On February 12, 2009, the Paris Court of Appeals rendered an important decision concerning the requirements of independence and impartiality of arbitrators in an arbitration seated in France. The court emphasized the arbitrators’ duty to disclose any fact or circumstance that may affect their independence and impartiality continued throughout the arbitration proceedings.


The case stemmed out of a request for the annulment of a partial International Chamber of Commerce (ICC) arbitral award brought by the Greek company J&P AVAX SA (AVAX) against the Italian company SOCIETE TECNIMONT SPA. (TECNIMONT).

TECNIMONT had concluded a subcontracting agreement with AVAX for the construction of a propylene factory located in Greece. A dispute arose between the parties and TECNIMONT instituted ICC arbitral proceedings in Paris pursuant to an arbitral clause in the subcontract agreement. Each party nominated an arbitrator and the chairman of the Arbitral Tribunal was nominated by the party-appointed arbitrators. The secretary-general of the ICC confirmed the nomination of these arbitrators.

A partial award was subsequently rendered by the Arbitral Tribunal on December 10, 2007.

AVAX’s Arguments

AVAX brought annulment proceedings in France against this partial award claiming breach of Article 1502 2° of the French Code of Civil Procedure, which provides that annulment of an arbitral award may be requested if the arbitral tribunal had been improperly composed. In particular, AVAX asserted that the chairman of the Arbitral Tribunal, a well-known arbitrator from a large international law firm, failed to fulfill his obligation to reveal circumstances that could affect his independence due to the nature of the links existing between his law firm and TECNIMONT.

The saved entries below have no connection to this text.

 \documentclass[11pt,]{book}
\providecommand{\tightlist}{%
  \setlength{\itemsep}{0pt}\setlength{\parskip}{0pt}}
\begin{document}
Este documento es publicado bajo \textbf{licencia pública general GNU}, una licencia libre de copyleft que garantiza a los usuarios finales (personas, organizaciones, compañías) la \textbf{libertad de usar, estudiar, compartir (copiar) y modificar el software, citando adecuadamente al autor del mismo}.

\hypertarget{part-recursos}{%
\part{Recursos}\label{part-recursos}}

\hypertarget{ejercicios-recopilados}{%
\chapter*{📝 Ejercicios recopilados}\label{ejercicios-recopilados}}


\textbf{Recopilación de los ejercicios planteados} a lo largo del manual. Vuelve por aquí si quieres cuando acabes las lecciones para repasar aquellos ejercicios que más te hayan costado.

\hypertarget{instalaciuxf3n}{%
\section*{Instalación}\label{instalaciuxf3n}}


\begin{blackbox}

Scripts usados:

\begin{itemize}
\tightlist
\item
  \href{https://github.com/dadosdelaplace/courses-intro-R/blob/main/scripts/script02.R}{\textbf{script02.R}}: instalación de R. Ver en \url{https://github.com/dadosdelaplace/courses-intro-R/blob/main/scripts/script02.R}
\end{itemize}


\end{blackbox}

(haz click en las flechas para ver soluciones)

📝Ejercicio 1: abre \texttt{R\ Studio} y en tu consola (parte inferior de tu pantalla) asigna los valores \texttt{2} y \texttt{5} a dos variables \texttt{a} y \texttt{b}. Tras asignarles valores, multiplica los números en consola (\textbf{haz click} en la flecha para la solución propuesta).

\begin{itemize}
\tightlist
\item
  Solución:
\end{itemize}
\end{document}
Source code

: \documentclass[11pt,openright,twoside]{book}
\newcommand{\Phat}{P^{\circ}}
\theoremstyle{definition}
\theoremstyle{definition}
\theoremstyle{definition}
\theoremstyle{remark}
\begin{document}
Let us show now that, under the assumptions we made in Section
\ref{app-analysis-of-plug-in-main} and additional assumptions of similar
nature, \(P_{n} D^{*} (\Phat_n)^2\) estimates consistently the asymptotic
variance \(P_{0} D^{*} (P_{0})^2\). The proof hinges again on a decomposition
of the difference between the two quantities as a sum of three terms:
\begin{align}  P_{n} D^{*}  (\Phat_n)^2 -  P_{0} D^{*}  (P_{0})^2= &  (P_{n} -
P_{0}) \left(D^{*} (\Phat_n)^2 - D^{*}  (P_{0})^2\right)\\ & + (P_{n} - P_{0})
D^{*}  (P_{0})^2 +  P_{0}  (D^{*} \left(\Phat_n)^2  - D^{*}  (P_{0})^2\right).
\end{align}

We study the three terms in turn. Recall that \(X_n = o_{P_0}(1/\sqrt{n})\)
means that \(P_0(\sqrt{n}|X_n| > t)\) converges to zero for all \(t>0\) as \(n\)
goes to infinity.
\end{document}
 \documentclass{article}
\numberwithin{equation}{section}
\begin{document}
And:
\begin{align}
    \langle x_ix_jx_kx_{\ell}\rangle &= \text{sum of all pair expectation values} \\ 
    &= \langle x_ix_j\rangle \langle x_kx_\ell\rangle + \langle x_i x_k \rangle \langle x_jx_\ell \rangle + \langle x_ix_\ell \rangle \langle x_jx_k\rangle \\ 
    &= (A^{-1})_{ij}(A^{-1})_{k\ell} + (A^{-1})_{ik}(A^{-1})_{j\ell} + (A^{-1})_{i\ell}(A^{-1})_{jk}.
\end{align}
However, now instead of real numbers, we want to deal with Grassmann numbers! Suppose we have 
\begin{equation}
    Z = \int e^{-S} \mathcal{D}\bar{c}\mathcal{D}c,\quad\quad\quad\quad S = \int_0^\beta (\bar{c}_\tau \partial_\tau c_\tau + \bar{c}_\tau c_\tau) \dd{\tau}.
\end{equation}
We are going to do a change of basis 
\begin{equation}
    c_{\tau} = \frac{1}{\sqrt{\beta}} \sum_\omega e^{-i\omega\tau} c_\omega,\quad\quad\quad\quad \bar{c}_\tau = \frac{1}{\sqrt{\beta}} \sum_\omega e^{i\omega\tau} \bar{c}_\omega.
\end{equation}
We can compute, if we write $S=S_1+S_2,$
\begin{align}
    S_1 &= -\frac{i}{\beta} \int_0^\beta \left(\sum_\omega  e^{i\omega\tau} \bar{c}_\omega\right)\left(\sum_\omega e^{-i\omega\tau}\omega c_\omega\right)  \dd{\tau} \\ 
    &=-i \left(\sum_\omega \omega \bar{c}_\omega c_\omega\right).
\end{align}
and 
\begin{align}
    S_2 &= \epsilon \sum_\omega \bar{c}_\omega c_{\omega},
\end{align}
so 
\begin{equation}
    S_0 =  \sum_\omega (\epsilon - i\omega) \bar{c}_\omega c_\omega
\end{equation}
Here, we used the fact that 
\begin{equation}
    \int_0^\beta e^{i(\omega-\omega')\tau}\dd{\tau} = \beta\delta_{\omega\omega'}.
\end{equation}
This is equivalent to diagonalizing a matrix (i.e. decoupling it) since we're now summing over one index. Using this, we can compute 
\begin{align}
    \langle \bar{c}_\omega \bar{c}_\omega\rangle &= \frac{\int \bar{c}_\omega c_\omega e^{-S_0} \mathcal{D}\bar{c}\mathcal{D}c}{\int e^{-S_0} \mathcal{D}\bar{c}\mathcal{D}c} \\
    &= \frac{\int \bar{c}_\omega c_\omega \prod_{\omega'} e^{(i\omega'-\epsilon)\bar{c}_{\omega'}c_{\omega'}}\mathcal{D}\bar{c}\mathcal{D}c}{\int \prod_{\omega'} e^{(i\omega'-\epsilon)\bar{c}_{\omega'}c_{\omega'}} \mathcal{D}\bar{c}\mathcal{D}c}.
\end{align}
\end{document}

AVAX indicated that in his declaration of independence of October 30, 2002, the chairman of the Arbitral Tribunal was required to reveal any associations existing between his law firm and TECNIMONT, including TECNIMONT’s parent company and subsidiaries. AVAX argued that the chairman had failed to disclose that his law firm advised TECNIMONT’s parent company, EDISON, throughout 2002 and kept it as a client until 2005. Thus, when the arbitrator was appointed chairman of the Arbitral Tribunal, TECNIMONT’s parent company was still a client of his law firm.

Moreover, the Paris office of the chairman’s law firm, where he practiced, had represented SOFREGAZ, a 100 percent subsidiary of TECNIMONT, since February 2004 in a dispute before French courts and had advised SOFREGAZ on a tax matter. Finally, from July 2005 to April 2007, the chairman’s law firm advised TECNIMONT, as well as a consortium composed of SOFREGAZ and TECNIMONT, on a project in China, and also advised EDF, another French company, which became the parent company of TECNIMONT, in May 2005.

AVAX argued that the chairman had failed to comply with his duty of independence because of these numerous associations over the course of the arbitration between his law firm and TECNIMONT, TECNIMONT’s parent companies, and TECNIMONT’s wholly owned subsidiary.

TECNIMONT’s Arguments

In rebuttal, TECNIMONT argued that annulment proceedings were not admissible by the court because a request for the dismissal of the chairman filed with the ICC on September 14, 2007, had been declared barred. TECNIMONT also argued that the annulment proceedings must be rejected because the chairman did not fail to fulfill his disclosure obligations and had fulfilled his obligation of independence.

The Court’s Reasoning and Decision

The Paris Court of Appeals noted that an arbitrator must reveal to the parties all circumstances that could affect his judgment and could instill a reasonable doubt in a party’s mind as to the arbitrator’s impartiality and independence. The court also noted that the chairman’s declaration of independence merely disclosed that during the previous year, certain offices of his law firm had assisted the parent company of TECNIMONT with respect to a closed matter and that he had never worked himself for this client.

The court took into account the fact that AVAX had questioned the chairman’s links to TECNIMONT, and that it had requested additional information from him in the course of the proceedings. On the basis of the answers he provided, AVAX challenged his appointment, a challenge that was subsequently rejected by the ICC. AVAX nevertheless reserved its rights and wrote multiple letters requesting — and obtaining — additional information from the chairman. This information shed further light on the relationship between the chairman’s law firm and TECNIMONT.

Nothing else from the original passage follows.